Second grade students learn to use the more advanced features of software that were introduced in first grade. They use Excel to produce both bar graphs and line graphs from temperature data, and incorporate animation into the slides of their PowerPoint presentations. Google Earth is used, both to allow the students to “visit” Africa during their international studies and to let the students travel from Davis to their home address. The second grade students use the ProScope digital microscopes during their study of Earth materials, and they enjoy looking at and photographing samples from Davis’s collection of sands from around the world.
Near the end of the spring semester, the second graders learn how to access their Google Drive and upload any of their digital projects that they wish to keep as part of their digital portfolio. Like the first graders, the second grade students end the year by typing a letter to the students who will be in second grade the following year.

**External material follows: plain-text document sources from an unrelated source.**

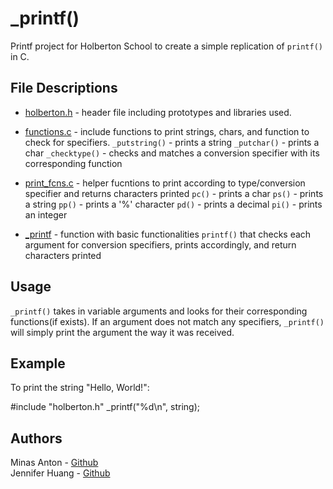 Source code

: # _printf()
Printf project for Holberton School to create a simple replication of `printf()` in C. 

## File Descriptions
- [holberton.h](holberton.h) - header file including prototypes and libraries used.   
- [functions.c](functions.c) - include functions to print strings, chars, and function to check for specifiers.
  `_putstring()` - prints a string
  `_putchar()` - prints a char
  `_checktype()` - checks and matches a conversion specifier with its corresponding function  

- [print_fcns.c](print_fcns.c) - helper fucntions to print according to type/conversion specifier and returns characters printed
  `pc()` - prints a char
  `ps()` - prints a string
  `pp()` - prints a '%' character
  `pd()` - prints a decimal
  `pi()` - prints an integer  

- [_printf](_printf) - function with basic functionalities `printf()` that checks each argument for conversion specifiers, prints accordingly, and return characters printed

## Usage
`_printf()` takes in variable arguments and looks for their corresponding functions(if exists). If an argument does not match any specifiers, `_printf()` will simply print the argument the way it was received. 

## Example
To print the string "Hello, World!":

#include "holberton.h"
_printf("%d\\n", string);

## Authors
Minas Anton - [Github](https://github.com/MinasA1)  
Jennifer Huang - [Github](https://github.com/jhuang10123)
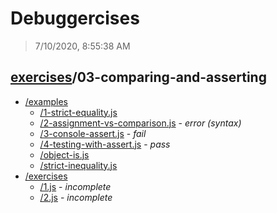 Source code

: # Debuggercises 

> 7/10/2020, 8:55:38 AM 

## [exercises](../README.md)/03-comparing-and-asserting 

- [/examples](./examples/README.md)
  - [/1-strict-equality.js](./examples/README.md#1-strict-equalityjs)  
  - [/2-assignment-vs-comparison.js](./examples/README.md#2-assignment-vs-comparisonjs) - _error (syntax)_ 
  - [/3-console-assert.js](./examples/README.md#3-console-assertjs) - _fail_ 
  - [/4-testing-with-assert.js](./examples/README.md#4-testing-with-assertjs) - _pass_ 
  - [/object-is.js](./examples/README.md#object-isjs)  
  - [/strict-inequality.js](./examples/README.md#strict-inequalityjs)  
- [/exercises](./exercises/README.md)
  - [/1.js](./exercises/README.md#1js) - _incomplete_ 
  - [/2.js](./exercises/README.md#2js) - _incomplete_ 
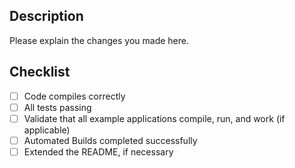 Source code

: ## Description

Please explain the changes you made here.

## Checklist

- [ ] Code compiles correctly
- [ ] All tests passing
- [ ] Validate that all example applications compile, run, and work (if applicable)
- [ ] Automated Builds completed successfully 
- [ ] Extended the README, if necessary
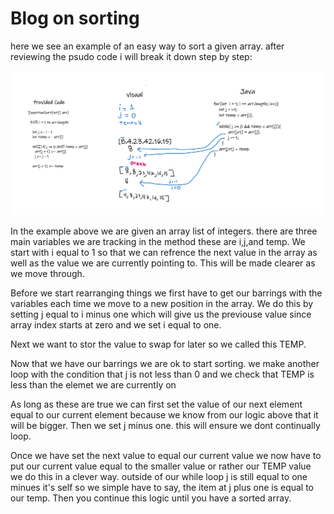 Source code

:# Blog on sorting

here we see an example of an easy way to sort a given array. after reviewing the psudo code i will break it down step by step:

![Whiteboard](insertion.png)

In the example above we are given an array list of integers. there are three main variables we are tracking in the method these are i,j,and temp.
We start with i equal to 1 so that we can refrence the next value in the array as well as the value we are currently pointing to. This will be made clearer as we move through.

Before we start rearranging things we first have to get our barrings with the variables each time we move to a new position in the array. We do this by setting j equal to i minus one
which will give us the previouse value since array index starts at zero and we set i equal to one.

Next we want to stor the value to swap for later so we called this TEMP.

Now that we have our barrings we are ok to start sorting. we make another loop with the condition that j is not less than 0 and we check that TEMP is less than the elemet we are currently on

As long as these are true we can first set the value of our next element equal to our current element because we know from our logic above that it will be bigger. Then we set j minus one.
this will ensure we dont continually loop.

Once we have set the next value to equal our current value we now have to put our current value equal to the smaller value or rather our TEMP value we do this in a clever way. outside of our
while loop j is still equal to one minues it's self so we simple have to say, the item at j plus one is equal to our temp. Then you continue this logic until you have a sorted array.
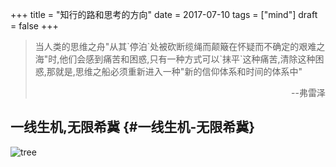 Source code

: +++
title = "知行的路和思考的方向"
date = 2017-07-10
tags = ["mind"]
draft = false
+++

> 当人类的思维之舟"从其\`停泊\`处被砍断缆绳而颠簸在怀疑而不确定的艰难之海"时,他们会感到痛苦和困惑,只有一种方式可以\`抹平\`这种痛苦,清除这种困惑,那就是,思维之船必须重新进入一种"新的信仰体系和时间的体系中"<p align="right">--弗雷泽</p>


## 一线生机,无限希冀 {#一线生机-无限希冀}

![tree](http://cdnimg103.lizhi.fm/audio%5Fcover/2016/10/21/2563735349242175495%5F580x580.jpg)
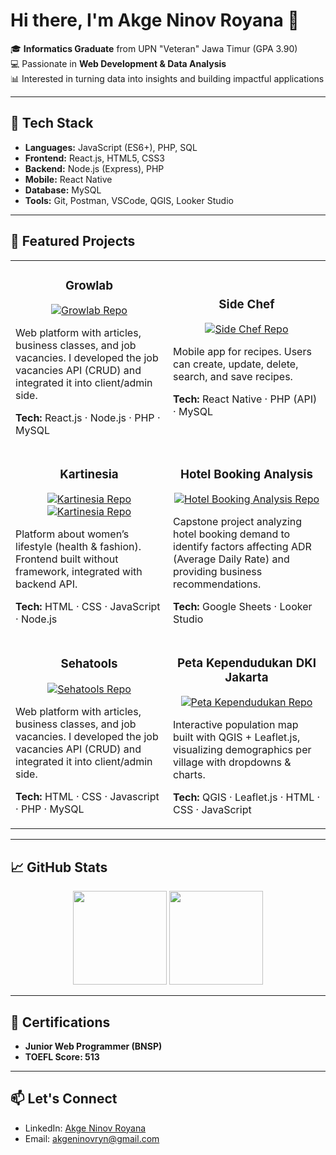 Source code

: # Hi there, I'm Akge Ninov Royana 👋

🎓 **Informatics Graduate** from UPN "Veteran" Jawa Timur (GPA 3.90)  
💻 Passionate in **Web Development & Data Analysis**  
📊 Interested in turning data into insights and building impactful applications  

---

## 🔧 Tech Stack
- **Languages:** JavaScript (ES6+), PHP, SQL  
- **Frontend:** React.js, HTML5, CSS3  
- **Backend:** Node.js (Express), PHP  
- **Mobile:** React Native  
- **Database:** MySQL
- **Tools:** Git, Postman, VSCode, QGIS, Looker Studio

---

## 🚀 Featured Projects

<div align="center">

  <table>
    <tr>
      <td width="50%">
        <h3 align="center">Growlab</h3>
        <p align="center">
          <a href="https://github.com/akgeninov/growlab" target="_blank">
            <img src="https://img.shields.io/badge/Repo-Growlab-blue?style=for-the-badge&logo=github" alt="Growlab Repo"/>
          </a>
        </p>
        <p>Web platform with articles, business classes, and job vacancies. I developed the job vacancies API (CRUD) and integrated it into client/admin side.</p>
        <p><b>Tech:</b> React.js · Node.js · PHP · MySQL</p>
      </td>
      <td width="50%">
        <h3 align="center">Side Chef</h3>
        <p align="center">
          <a href="https://github.com/akgeninov/sideChef" target="_blank">
            <img src="https://img.shields.io/badge/Repo-SideChef-blue?style=for-the-badge&logo=github" alt="Side Chef Repo"/>
          </a>
        </p>
        <p>Mobile app for recipes. Users can create, update, delete, search, and save recipes.</p>
        <p><b>Tech:</b> React Native · PHP (API) · MySQL</p>
      </td>
    </tr>
    <tr>
      <td width="50%">
        <h3 align="center">Kartinesia</h3>
        <p align="center">
          <a href="https://github.com/akgeninov/Kartinesia-fe" target="_blank">
            <img src="https://img.shields.io/badge/Repo-Kartinesia (frontend)-blue?style=for-the-badge&logo=github" alt="Kartinesia Repo"/>
          </a>
          <a href="https://github.com/akgeninov/Kartinesia-be" target="_blank">
            <img src="https://img.shields.io/badge/Repo-Kartinesia (backend)-blue?style=for-the-badge&logo=github" alt="Kartinesia Repo"/>
          </a>
        </p>
        <p>Platform about women’s lifestyle (health & fashion). Frontend built without framework, integrated with backend API.</p>
        <p><b>Tech:</b> HTML · CSS · JavaScript · Node.js</p>
      </td>
      <td width="50%">
        <h3 align="center">Hotel Booking Analysis</h3>
        <p align="center">
          <a href="https://github.com/akgeninov/hotel-booking-demand-analysis" target="_blank">
            <img src="https://img.shields.io/badge/Repo-Hotel Booking Analysis-blue?style=for-the-badge&logo=github" alt="Hotel Booking Analysis Repo"/>
          </a>
        </p>
        <p>Capstone project analyzing hotel booking demand to identify factors affecting ADR (Average Daily Rate) and providing business recommendations.</p>
        <p><b>Tech:</b> Google Sheets · Looker Studio</p>
      </td>
    </tr>
    <tr>
      <td width="50%">
        <h3 align="center">Sehatools</h3>
        <p align="center">
          <a href="https://github.com/akgeninov/sehatools" target="_blank">
            <img src="https://img.shields.io/badge/Repo-Sehatools-blue?style=for-the-badge&logo=github" alt="Sehatools Repo"/>
          </a>
        </p>
        <p>Web platform with articles, business classes, and job vacancies. I developed the job vacancies API (CRUD) and integrated it into client/admin side.</p>
        <p><b>Tech:</b> HTML · CSS · Javascript · PHP · MySQL</p>
      </td>
      <td width="50%">
        <h3 align="center">Peta Kependudukan DKI Jakarta</h3>
        <p align="center">
          <a href="https://github.com/akgeninov/Peta-Kependudukan-DKI-Jakarta" target="_blank">
            <img src="https://img.shields.io/badge/Repo-Peta Penduduk-blue?style=for-the-badge&logo=github" alt="Peta Kependudukan Repo"/>
          </a>
        </p>
        <p>Interactive population map built with QGIS + Leaflet.js, visualizing demographics per village with dropdowns & charts.</p>
        <p><b>Tech:</b> QGIS · Leaflet.js · HTML · CSS · JavaScript</p>
      </td>
    </tr>
  </table>

</div>

---

## 📈 GitHub Stats
<p align="center">
  <img src="https://github-readme-stats.vercel.app/api?username=akgeninov&show_icons=true&theme=tokyonight" height="150" />
  <img src="https://github-readme-stats.vercel.app/api/top-langs/?username=akgeninov&layout=compact&theme=tokyonight" height="150" />
</p>

---

## 🎯 Certifications
- **Junior Web Programmer (BNSP)**  
- **TOEFL Score: 513**  

---

## 📫 Let's Connect
- LinkedIn: [Akge Ninov Royana](https://www.linkedin.com/in/akge-ninov)  
- Email: akgeninovryn@gmail.com  
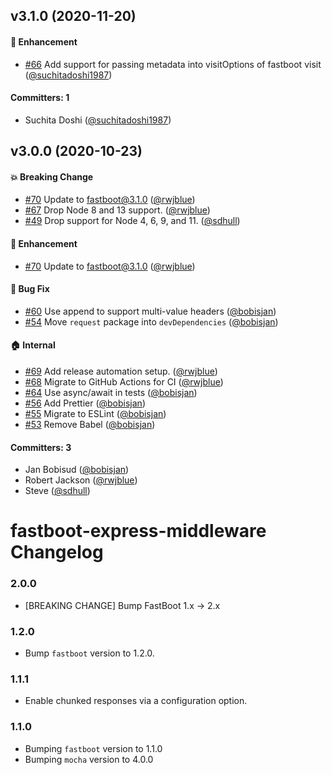 ## v3.1.0 (2020-11-20)

#### :rocket: Enhancement
* [#66](https://github.com/ember-fastboot/fastboot-express-middleware/pull/66) Add support for passing metadata into visitOptions of fastboot visit ([@suchitadoshi1987](https://github.com/suchitadoshi1987))

#### Committers: 1
- Suchita Doshi ([@suchitadoshi1987](https://github.com/suchitadoshi1987))


## v3.0.0 (2020-10-23)

#### :boom: Breaking Change
* [#70](https://github.com/ember-fastboot/fastboot-express-middleware/pull/70) Update to fastboot@3.1.0 ([@rwjblue](https://github.com/rwjblue))
* [#67](https://github.com/ember-fastboot/fastboot-express-middleware/pull/67) Drop Node 8 and 13 support. ([@rwjblue](https://github.com/rwjblue))
* [#49](https://github.com/ember-fastboot/fastboot-express-middleware/pull/49) Drop support for Node 4, 6, 9, and 11. ([@sdhull](https://github.com/sdhull))

#### :rocket: Enhancement
* [#70](https://github.com/ember-fastboot/fastboot-express-middleware/pull/70) Update to fastboot@3.1.0 ([@rwjblue](https://github.com/rwjblue))

#### :bug: Bug Fix
* [#60](https://github.com/ember-fastboot/fastboot-express-middleware/pull/60) Use append to support multi-value headers ([@bobisjan](https://github.com/bobisjan))
* [#54](https://github.com/ember-fastboot/fastboot-express-middleware/pull/54) Move `request` package into `devDependencies` ([@bobisjan](https://github.com/bobisjan))

#### :house: Internal
* [#69](https://github.com/ember-fastboot/fastboot-express-middleware/pull/69) Add release automation setup. ([@rwjblue](https://github.com/rwjblue))
* [#68](https://github.com/ember-fastboot/fastboot-express-middleware/pull/68) Migrate to GitHub Actions for CI ([@rwjblue](https://github.com/rwjblue))
* [#64](https://github.com/ember-fastboot/fastboot-express-middleware/pull/64) Use async/await in tests ([@bobisjan](https://github.com/bobisjan))
* [#56](https://github.com/ember-fastboot/fastboot-express-middleware/pull/56) Add Prettier ([@bobisjan](https://github.com/bobisjan))
* [#55](https://github.com/ember-fastboot/fastboot-express-middleware/pull/55) Migrate to ESLint ([@bobisjan](https://github.com/bobisjan))
* [#53](https://github.com/ember-fastboot/fastboot-express-middleware/pull/53) Remove Babel ([@bobisjan](https://github.com/bobisjan))

#### Committers: 3
- Jan Bobisud ([@bobisjan](https://github.com/bobisjan))
- Robert Jackson ([@rwjblue](https://github.com/rwjblue))
- Steve ([@sdhull](https://github.com/sdhull))


# fastboot-express-middleware Changelog

### 2.0.0
* [BREAKING CHANGE] Bump FastBoot 1.x -> 2.x

### 1.2.0

* Bump `fastboot` version to 1.2.0.

### 1.1.1

* Enable chunked responses via a configuration option.

### 1.1.0

* Bumping `fastboot` version to 1.1.0
* Bumping `mocha` version to 4.0.0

For grades 3-5 Mrs. Imken’s role is more coaching than lesson planning, however she is always excited to be invited to their classrooms to help with an activity.
For Mrs. Imken, a highlight of the year is our participation in the Hour of Code sponsored by code.org during Computer Science Education Week. Because her educational and professional background is in computer programming, she is always eager to have an opportunity to share the fun of coding with the students. The classes that come to the Computer Lab will do a lesson involving coding in December; some will do it during the official Computer Science Education Week, and some will have the lesson later in December. Mrs. Imken encourages teachers in grades 3-5 to plan a coding activity in December. Some do programming activities year-round, so there may not be a special Hour of Code lesson.
Mrs. Imken strives to give students an opportunity to use technology as a creative medium and to incorporate individual expression into their products. She hopes that visits to the Computer Lab are an exciting and enjoyable part of the students’ instructional day.